Start of SUPPLIED MATERIAL

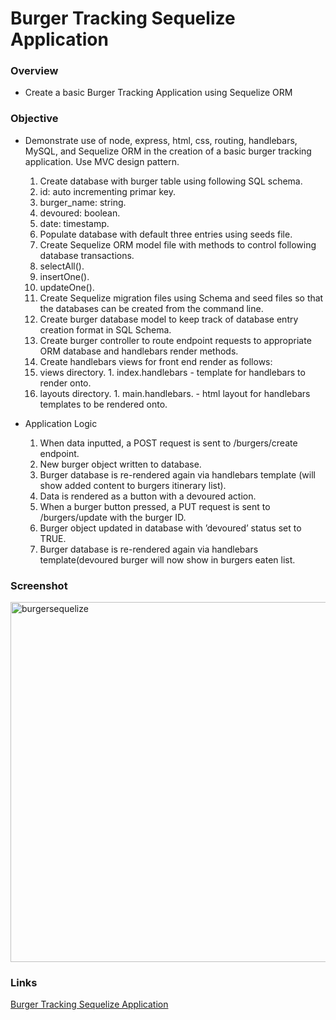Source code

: # Burger Tracking Sequelize Application

### Overview
* Create a basic Burger Tracking Application using Sequelize ORM

### Objective
* Demonstrate use of node, express, html, css, routing, handlebars, MySQL, and Sequelize ORM in the creation of a basic burger tracking application.  Use MVC design pattern.
  1. Create database with burger table using following SQL schema.
    1. id: auto incrementing primar key.
    2. burger_name: string.
    3. devoured: boolean.
    4. date: timestamp.
  2. Populate database with default three entries using seeds file.
  3. Create Sequelize ORM model file with methods to control following database transactions.
    1. selectAll().
    2. insertOne().
    3. updateOne().
  4. Create Sequelize migration files using Schema and seed files so that the databases can be created from the command line.
  5. Create burger database model to keep track of database entry creation format in SQL Schema.
  6. Create burger controller to route endpoint requests to appropriate ORM database and handlebars render methods.
  7. Create handlebars views for front end render as follows:
    1. views directory.
      1. index.handlebars - template for handlebars to render onto.
    2. layouts directory.
      1. main.handlebars. - html layout for handlebars templates to be rendered onto.

* Application Logic
  1. When data inputted, a POST request is sent to /burgers/create endpoint.
  2. New burger object written to database.
  3. Burger database is re-rendered again via handlebars template (will show added content to burgers itinerary list).
  4. Data is rendered as a button with a devoured action.
  5. When a burger button pressed, a PUT request is sent to /burgers/update with the burger ID.
  6. Burger object updated in database with ’devoured’ status set to TRUE.
  7. Burger database is re-rendered again via handlebars template(devoured burger will now show in burgers eaten list.
  
### Screenshot
<img width="576" alt="burgersequelize" src="https://cloud.githubusercontent.com/assets/18523345/20692619/03ef7f48-b58e-11e6-81b7-37154f55ebe8.png">

### Links
[Burger Tracking Sequelize Application](https://fierce-dusk-20907.herokuapp.com)
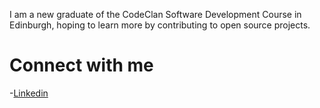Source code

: I am a new graduate of the CodeClan Software Development Course in Edinburgh, hoping to learn more by contributing to open source projects.

# Connect with me

-[Linkedin](https://www.linkedin.com/in/robertjamespeacock/)
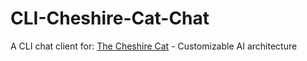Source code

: # CLI-Cheshire-Cat-Chat
A CLI chat client for: [The Cheshire Cat](https://github.com/pieroit/cheshire-cat) - Customizable AI architecture
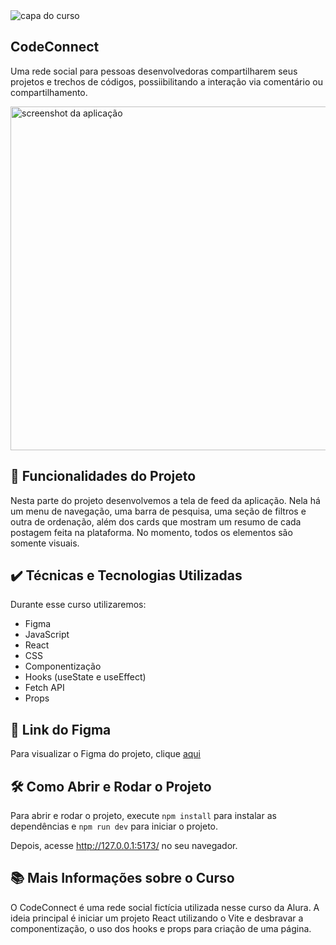 <img src='https://imgur.com/OPJFhtw.png' alt='capa do curso' />

## CodeConnect
Uma rede social para pessoas desenvolvedoras compartilharem seus projetos e trechos de códigos, possiibilitando a interação via comentário ou compartilhamento.

<img src='https://imgur.com/XT1O3BZ.png' alt='screenshot da aplicação' width='550px'/>

## 🔨 Funcionalidades do Projeto
Nesta parte do projeto desenvolvemos a tela de feed da aplicação. Nela há um menu de navegação, uma barra de pesquisa, uma seção de filtros e outra de ordenação, além dos cards que mostram um resumo de cada postagem feita na plataforma. No momento, todos os elementos são somente visuais.

## ✔️ Técnicas e Tecnologias Utilizadas
Durante esse curso utilizaremos:
* Figma
* JavaScript
* React
* CSS
* Componentização
* Hooks (useState e useEffect)
* Fetch API
* Props
  
## 🎨 Link do Figma
Para visualizar o Figma do projeto, clique [aqui](https://www.figma.com/file/SASyBm2k3IlqrO8qI1Otg1/CodeConnect-%7C-React%3A-Componentiza%C3%A7%C3%A3o-e-conceitos-b%C3%A1sicos-(JSX)?type=design&node-id=201-4085&mode=design&t=MgsA8qxtnyuhVUCl-4)

## 🛠️ Como Abrir e Rodar o Projeto
Para abrir e rodar o projeto, execute ``npm install`` para instalar as dependências e ``npm run dev`` para iniciar o projeto.

Depois, acesse http://127.0.0.1:5173/ no seu navegador.

## 📚 Mais Informações sobre o Curso
O CodeConnect é uma rede social fictícia utilizada nesse curso da Alura. A ideia principal é iniciar um projeto React utilizando o Vite e desbravar a componentização, o uso dos hooks e props para criação de uma página.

End of SUPPLIED MATERIAL

TASK:
Each line of the data above containing the string "rendered" is to be copied.

OUTPUT FOR THIS EXERCISE:
      1. main.handlebars. - html layout for handlebars templates to be rendered onto.
  3. Burger database is re-rendered again via handlebars template (will show added content to burgers itinerary list).
  4. Data is rendered as a button with a devoured action.
  7. Burger database is re-rendered again via handlebars template(devoured burger will now show in burgers eaten list.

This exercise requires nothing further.